» **Problem requirements**:
What lines below mention the word "github"? Copy each one.

=== Study material ===

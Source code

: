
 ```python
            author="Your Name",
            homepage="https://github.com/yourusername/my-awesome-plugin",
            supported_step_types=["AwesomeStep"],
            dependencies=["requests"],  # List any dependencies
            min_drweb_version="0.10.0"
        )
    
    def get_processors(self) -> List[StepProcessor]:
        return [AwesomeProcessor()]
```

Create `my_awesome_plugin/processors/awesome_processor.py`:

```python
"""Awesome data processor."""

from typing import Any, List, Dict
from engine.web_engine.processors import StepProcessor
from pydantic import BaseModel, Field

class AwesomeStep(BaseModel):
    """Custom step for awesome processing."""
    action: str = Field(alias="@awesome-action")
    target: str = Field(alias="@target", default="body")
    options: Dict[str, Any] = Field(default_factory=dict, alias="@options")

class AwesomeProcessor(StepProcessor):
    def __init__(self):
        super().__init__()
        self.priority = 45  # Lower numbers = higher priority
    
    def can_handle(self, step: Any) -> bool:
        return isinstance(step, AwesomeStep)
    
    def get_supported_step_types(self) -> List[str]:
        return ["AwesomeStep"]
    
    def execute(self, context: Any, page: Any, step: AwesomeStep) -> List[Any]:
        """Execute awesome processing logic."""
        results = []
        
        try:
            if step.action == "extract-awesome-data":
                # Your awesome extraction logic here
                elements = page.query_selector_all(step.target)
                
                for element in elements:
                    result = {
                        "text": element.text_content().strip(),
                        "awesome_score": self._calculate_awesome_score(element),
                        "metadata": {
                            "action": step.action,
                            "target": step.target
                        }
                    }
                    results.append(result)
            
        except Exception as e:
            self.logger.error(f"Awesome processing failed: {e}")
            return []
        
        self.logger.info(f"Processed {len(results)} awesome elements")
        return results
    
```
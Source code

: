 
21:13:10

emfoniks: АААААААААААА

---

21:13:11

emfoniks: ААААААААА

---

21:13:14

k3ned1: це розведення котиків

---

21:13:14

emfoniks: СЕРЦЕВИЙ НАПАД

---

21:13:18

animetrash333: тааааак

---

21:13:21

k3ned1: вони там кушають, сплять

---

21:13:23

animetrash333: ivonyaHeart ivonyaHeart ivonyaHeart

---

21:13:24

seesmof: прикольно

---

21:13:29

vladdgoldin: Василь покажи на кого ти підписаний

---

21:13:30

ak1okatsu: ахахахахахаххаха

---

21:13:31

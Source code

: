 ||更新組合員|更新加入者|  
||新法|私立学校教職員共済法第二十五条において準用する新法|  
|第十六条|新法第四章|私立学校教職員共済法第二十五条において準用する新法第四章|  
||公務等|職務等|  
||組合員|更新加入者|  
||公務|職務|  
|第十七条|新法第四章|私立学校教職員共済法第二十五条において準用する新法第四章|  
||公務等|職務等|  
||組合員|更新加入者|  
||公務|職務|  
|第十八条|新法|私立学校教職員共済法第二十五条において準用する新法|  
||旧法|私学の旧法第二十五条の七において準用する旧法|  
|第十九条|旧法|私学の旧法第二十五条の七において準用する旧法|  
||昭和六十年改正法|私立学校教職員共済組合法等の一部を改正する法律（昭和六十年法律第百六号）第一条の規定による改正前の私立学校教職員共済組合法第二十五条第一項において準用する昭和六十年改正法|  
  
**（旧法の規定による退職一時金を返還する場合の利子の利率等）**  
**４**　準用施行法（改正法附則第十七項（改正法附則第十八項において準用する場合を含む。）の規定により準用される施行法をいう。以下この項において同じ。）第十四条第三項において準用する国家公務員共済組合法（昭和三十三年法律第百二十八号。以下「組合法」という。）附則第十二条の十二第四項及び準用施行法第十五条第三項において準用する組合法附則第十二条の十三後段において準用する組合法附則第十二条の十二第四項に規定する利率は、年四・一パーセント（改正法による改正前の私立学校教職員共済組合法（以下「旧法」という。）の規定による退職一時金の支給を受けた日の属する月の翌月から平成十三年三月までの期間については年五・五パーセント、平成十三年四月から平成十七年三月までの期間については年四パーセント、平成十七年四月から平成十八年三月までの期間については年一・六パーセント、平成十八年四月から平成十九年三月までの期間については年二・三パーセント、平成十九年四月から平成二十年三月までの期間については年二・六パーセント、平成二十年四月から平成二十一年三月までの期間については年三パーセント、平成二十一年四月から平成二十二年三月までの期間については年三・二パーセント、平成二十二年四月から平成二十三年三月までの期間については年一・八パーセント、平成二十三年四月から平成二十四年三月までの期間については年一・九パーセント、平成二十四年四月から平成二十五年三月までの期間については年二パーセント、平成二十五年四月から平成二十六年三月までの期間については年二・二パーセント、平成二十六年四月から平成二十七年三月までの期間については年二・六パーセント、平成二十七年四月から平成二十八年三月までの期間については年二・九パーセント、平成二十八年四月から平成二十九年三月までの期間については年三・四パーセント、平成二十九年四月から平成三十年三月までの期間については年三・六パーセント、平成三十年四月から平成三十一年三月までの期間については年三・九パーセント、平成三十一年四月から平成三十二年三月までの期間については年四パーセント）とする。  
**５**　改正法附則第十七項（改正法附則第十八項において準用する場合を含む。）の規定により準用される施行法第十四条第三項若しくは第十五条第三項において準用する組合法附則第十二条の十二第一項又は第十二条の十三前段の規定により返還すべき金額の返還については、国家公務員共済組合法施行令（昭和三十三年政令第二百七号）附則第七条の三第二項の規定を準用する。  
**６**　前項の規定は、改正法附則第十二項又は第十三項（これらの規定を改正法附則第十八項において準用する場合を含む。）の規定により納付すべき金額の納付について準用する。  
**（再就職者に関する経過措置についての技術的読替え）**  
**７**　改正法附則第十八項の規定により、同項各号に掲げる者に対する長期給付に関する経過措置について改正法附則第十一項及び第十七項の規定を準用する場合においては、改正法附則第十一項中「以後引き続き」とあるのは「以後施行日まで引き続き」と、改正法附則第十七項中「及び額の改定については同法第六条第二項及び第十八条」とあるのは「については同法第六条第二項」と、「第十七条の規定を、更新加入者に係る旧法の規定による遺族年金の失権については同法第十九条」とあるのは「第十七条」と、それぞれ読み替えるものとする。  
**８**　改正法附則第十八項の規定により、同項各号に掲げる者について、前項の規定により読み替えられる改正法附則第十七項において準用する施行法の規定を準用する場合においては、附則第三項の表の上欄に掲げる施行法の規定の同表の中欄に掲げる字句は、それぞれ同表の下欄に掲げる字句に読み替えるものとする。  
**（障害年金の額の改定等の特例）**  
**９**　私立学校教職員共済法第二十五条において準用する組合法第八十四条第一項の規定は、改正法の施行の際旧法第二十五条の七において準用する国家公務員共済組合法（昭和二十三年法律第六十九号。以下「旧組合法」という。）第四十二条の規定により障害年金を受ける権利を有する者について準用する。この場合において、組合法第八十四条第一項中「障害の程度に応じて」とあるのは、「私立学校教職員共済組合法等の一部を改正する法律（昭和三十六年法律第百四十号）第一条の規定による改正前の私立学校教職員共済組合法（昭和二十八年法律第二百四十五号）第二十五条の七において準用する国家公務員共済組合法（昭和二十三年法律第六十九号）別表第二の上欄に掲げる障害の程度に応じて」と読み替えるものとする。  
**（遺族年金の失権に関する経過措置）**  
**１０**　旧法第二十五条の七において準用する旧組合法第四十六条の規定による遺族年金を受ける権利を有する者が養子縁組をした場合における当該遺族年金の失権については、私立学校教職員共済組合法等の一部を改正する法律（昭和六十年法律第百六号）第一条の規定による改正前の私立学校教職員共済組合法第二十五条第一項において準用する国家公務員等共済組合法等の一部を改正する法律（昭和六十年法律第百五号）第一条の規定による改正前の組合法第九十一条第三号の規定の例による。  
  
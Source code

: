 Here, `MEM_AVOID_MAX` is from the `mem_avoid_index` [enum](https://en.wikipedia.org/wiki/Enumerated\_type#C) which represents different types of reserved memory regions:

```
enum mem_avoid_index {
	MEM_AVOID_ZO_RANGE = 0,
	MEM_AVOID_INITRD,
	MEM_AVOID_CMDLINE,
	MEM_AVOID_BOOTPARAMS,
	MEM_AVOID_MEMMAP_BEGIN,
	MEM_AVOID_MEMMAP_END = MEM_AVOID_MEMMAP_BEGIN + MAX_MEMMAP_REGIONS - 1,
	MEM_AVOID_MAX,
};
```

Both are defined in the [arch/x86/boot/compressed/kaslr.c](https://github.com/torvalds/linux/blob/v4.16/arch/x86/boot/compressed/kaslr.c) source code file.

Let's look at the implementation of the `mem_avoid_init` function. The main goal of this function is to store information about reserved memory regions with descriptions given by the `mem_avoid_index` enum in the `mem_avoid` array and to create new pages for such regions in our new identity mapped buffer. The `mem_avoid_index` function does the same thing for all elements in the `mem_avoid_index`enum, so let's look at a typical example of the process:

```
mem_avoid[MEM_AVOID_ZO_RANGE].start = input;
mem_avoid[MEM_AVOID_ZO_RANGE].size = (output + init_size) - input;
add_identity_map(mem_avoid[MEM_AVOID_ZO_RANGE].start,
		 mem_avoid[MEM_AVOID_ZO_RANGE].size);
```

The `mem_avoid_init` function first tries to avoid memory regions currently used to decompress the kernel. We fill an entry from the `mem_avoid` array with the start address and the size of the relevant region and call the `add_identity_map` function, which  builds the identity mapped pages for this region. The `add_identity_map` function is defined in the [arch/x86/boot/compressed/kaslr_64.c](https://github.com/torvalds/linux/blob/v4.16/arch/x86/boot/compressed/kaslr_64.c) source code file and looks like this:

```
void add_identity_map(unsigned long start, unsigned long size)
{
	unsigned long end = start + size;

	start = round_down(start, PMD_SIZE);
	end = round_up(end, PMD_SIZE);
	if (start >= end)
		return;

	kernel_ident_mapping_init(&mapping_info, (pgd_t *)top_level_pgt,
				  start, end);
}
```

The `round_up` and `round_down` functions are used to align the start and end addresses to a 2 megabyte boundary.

===

» **Result**:
            homepage="https://github.com/yourusername/my-awesome-plugin",
Both are defined in the [arch/x86/boot/compressed/kaslr.c](https://github.com/torvalds/linux/blob/v4.16/arch/x86/boot/compressed/kaslr.c) source code file.
The `mem_avoid_init` function first tries to avoid memory regions currently used to decompress the kernel. We fill an entry from the `mem_avoid` array with the start address and the size of the relevant region and call the `add_identity_map` function, which  builds the identity mapped pages for this region. The `add_identity_map` function is defined in the [arch/x86/boot/compressed/kaslr_64.c](https://github.com/torvalds/linux/blob/v4.16/arch/x86/boot/compressed/kaslr_64.c) source code file and looks like this:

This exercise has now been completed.